Published: 22 September 2021
International Journal of TROPICAL DISEASE & Health pp 13-17; https://doi.org/10.9734/ijtdh/2021/v42i1330507
Background: India has the world’s largest load of cervical malignancy. A lot of it can be attributed to lack of cervical cancer screening awareness among the general population. The Accredited Social Health Activists (ASHA) are grass root workers who have good reach in the remote areas, where health care facilities are lacking. Training these ASHAs may increase the general awareness about cervical cancer screening. The aim of the study was to train ASHA workers via lectures and question answer sessions and assess the training with pre and post tests. Methods: We organized two training programs of 500 ASHA workers in two tertiary care hospitals with aim of improving their knowledge and attitude about cervical cancer screening which will eventually improve their practice of training women in general population. It comprised of five lectures in language they understand, slogans, posters, question answer session etc. A test comprising of 17 questions was conducted before and after session to check their knowledge and attitude. Results: There was an overall improvement of 35% in knowledge of the ASHAs i.e. 48% answers were correct in pre-test and 78% were correct in post-test. Questions were pertaining to symptomatology, risk factors, screening methods, their utility and prerequisites of performing the screening tests, when and how often to repeat. Improvement was seen in all the areas.
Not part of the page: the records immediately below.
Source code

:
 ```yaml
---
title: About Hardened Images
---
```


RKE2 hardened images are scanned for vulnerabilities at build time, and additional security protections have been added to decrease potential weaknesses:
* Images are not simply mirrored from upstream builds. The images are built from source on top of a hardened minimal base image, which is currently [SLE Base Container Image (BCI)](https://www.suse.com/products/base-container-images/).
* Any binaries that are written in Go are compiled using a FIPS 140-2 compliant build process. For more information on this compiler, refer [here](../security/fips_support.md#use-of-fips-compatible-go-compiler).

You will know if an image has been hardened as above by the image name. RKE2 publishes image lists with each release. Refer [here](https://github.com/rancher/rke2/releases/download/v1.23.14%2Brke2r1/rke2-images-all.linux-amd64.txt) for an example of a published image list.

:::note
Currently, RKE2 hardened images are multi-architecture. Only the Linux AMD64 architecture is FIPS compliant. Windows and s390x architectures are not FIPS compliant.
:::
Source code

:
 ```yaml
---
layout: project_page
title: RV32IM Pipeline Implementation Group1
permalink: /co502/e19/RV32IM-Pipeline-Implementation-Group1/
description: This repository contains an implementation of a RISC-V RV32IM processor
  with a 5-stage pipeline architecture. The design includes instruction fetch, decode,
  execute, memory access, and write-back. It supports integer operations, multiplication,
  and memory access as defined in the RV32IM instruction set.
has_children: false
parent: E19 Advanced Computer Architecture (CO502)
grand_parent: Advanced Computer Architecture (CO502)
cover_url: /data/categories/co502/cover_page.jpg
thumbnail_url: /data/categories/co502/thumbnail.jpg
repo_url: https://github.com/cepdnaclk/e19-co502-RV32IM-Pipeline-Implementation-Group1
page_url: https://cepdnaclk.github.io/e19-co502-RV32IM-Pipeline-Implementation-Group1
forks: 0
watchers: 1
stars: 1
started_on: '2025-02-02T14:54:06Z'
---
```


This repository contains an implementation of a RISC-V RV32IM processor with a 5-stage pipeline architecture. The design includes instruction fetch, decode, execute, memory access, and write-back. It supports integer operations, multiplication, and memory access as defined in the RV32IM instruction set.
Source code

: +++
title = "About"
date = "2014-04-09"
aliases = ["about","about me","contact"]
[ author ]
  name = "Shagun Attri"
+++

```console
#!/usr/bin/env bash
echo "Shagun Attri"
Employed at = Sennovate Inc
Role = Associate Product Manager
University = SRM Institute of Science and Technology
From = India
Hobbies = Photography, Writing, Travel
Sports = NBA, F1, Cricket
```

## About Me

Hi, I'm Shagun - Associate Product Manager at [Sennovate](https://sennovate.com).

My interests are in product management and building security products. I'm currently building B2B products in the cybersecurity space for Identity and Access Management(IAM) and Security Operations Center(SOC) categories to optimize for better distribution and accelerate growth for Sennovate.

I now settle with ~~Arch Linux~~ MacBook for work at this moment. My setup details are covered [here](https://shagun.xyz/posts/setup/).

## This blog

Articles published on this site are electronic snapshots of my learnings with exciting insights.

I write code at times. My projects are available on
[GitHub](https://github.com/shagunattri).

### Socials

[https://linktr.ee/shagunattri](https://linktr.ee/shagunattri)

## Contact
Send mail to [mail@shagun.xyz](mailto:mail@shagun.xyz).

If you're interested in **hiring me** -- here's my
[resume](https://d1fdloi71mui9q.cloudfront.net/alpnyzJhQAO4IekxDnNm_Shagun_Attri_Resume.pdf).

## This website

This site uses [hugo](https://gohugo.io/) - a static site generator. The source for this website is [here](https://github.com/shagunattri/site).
There was improvement in attitude too and most of them wanted themselves (98%), their relatives (100%) and the woman within their area (98%) to be screened for cancer cervix. Conclusion: It was a small initiative and successful result was obtained after the training session of ASHAs. These grass root workers may act as key link of awareness for cervical cancer prevention. They live in same community as the client and therefore, have better repo and communication as compared to medical personnel. Though, this study showed improved knowledge and motivation in ASHAs yet the impact on general population needs further evaluation.